This past week, Russia moved its nuclear Iskander missiles closer to the European border, while half a world away, Japan desperately searches for allies and ways to build a military strong enough to dissuade an assault from China. In the Middle East, both Israel and Saudi Arabia desperately attempt to develop a deterrent to an Iran that is rapidly becoming a nuclear power.
President Obama’s refusal to acknowledge the growing dangers from China and Russia and his illogical nuclear agreement with Iran are profound and dangerous alterations in our foreign policy that have been made by executive fiat.
Mr. Obama’s actions have enacted extraordinary changes, largely made without consulting either Congress or the American people.
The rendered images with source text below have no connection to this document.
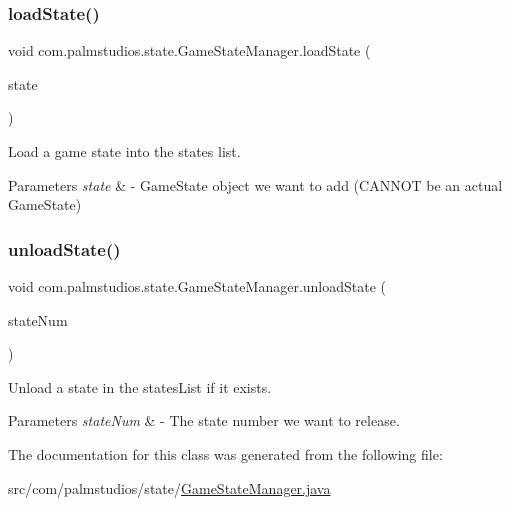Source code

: \subsubsection{\texorpdfstring{load\+State()}{loadState()}}
{\footnotesize\ttfamily void com.\+palmstudios.\+state.\+Game\+State\+Manager.\+load\+State (\begin{DoxyParamCaption}\item[{\hyperlink{classcom_1_1palmstudios_1_1system_1_1_game_state}{Game\+State}}]{state }\end{DoxyParamCaption})}

Load a game state into the states list. 
\begin{DoxyParams}{Parameters}
{\em state} & -\/ Game\+State object we want to add (C\+A\+N\+N\+OT be an actual Game\+State) \\
\hline
\end{DoxyParams}
\mbox{\label{classcom_1_1palmstudios_1_1state_1_1_game_state_manager_adf1d9cba6120bc0867300e032d72cc80}} 
\subsubsection{\texorpdfstring{unload\+State()}{unloadState()}}
{\footnotesize\ttfamily void com.\+palmstudios.\+state.\+Game\+State\+Manager.\+unload\+State (\begin{DoxyParamCaption}\item[{int}]{state\+Num }\end{DoxyParamCaption})}

Unload a state in the states\+List if it exists. 
\begin{DoxyParams}{Parameters}
{\em state\+Num} & -\/ The state number we want to release. \\
\hline
\end{DoxyParams}


The documentation for this class was generated from the following file\+:\begin{DoxyCompactItemize}
\item 
src/com/palmstudios/state/\hyperlink{_game_state_manager_8java}{Game\+State\+Manager.\+java}\end{DoxyCompactItemize}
Unfortunately (but not surprisingly) his un-vetted gambits have all worked out poorly for both the United States and its allies. Even the firmest of the President’s supporters, including Democrat mainstays Senators Chuck Schumer (D-NY) and Senate Foreign Relations Chair Robert Menendez (D-NY) have split paths with the White House on the deeply flawed deal with Tehran, which has made no secret of its utter hatred for the West and Israel.
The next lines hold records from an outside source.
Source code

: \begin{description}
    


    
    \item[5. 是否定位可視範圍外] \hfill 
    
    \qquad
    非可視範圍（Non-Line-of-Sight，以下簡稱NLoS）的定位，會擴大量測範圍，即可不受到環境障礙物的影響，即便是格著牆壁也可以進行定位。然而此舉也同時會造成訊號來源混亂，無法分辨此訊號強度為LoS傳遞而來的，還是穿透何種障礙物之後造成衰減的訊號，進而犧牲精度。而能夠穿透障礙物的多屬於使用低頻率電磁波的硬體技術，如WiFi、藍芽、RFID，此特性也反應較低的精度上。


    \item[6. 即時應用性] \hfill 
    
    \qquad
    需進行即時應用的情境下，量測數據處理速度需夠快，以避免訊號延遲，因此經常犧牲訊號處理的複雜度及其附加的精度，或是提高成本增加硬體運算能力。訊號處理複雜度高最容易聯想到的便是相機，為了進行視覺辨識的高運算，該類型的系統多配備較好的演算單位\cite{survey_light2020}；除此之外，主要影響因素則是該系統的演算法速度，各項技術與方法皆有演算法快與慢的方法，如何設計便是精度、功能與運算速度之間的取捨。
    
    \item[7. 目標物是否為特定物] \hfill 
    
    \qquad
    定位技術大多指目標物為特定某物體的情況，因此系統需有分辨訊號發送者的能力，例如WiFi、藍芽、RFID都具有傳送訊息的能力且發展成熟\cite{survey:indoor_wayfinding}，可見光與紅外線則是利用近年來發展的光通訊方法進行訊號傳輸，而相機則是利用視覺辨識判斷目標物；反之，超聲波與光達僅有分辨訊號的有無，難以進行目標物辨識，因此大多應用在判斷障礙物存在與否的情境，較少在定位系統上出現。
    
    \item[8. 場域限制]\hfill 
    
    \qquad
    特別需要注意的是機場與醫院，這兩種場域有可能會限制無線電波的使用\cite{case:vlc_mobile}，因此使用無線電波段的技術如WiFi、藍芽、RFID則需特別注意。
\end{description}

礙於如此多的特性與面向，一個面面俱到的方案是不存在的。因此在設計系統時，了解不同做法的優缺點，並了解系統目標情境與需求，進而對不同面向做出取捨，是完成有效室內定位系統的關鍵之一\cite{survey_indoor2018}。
As 2013 draws to a close, the world is in a far more dangerous condition than when Mr. Obama took office, as a clear result of his international actions.
The entire successful framework which combined powerful American military might, the demonstrated will to protect the interests of peace and security, and several trustworthy alliances has been abandoned with almost no public debate or even prolonged discussion with Congress.
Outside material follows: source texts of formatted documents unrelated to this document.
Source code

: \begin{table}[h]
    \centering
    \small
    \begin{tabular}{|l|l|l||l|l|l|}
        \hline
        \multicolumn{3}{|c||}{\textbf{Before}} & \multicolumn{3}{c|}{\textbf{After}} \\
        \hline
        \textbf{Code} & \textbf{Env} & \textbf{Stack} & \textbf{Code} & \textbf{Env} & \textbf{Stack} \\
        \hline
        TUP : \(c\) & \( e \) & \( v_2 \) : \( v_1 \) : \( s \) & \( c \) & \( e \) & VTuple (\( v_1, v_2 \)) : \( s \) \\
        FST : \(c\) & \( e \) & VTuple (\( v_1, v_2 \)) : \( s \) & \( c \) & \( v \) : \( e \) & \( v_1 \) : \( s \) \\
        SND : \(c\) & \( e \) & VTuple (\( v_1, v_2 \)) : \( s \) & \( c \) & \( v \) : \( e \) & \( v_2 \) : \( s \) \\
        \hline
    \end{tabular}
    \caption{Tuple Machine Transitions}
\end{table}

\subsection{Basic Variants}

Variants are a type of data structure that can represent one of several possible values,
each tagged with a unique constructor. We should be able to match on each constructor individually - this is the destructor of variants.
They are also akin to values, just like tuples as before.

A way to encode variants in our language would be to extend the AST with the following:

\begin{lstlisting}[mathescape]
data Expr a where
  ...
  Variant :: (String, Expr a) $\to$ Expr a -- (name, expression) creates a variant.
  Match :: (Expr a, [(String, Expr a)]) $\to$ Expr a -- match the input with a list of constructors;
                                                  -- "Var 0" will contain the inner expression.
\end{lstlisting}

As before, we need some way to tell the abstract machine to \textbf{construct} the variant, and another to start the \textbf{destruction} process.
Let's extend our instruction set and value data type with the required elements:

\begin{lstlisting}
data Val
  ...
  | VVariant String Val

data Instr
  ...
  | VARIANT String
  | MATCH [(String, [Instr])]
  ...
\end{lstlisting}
In the course of Mr. Obama’s consistent appeasement of Russia, China, Iran, and the Moslem Brotherhood, U.S. interests and those of its allies in Europe, Asia and the Middle East have been cast aside in return for no discernible gains to either the American people or international stability.
The President’s rather unseemly pursuit of Vladimir Putin’s favor has led to major problems.
The White House stunningly diminished relations with America’s firmest ally, the United Kingdom, as a result of both his personal snubs (returning the bust of Winston Churchill, etc.) and his sellout of British nuclear secrets during the “New Start” arms deal with Moscow. Since signing that treaty early in his first administration, which served Moscow’s interests more than Washington’s, the Russians have restored their military to Cold War levels of power, rejuvenated their strategic nuclear forces, and resumed armed atomic patrols with bombers and submarines off the eastern, western, and southern coasts of continental U.S., as well as our Pacific bases.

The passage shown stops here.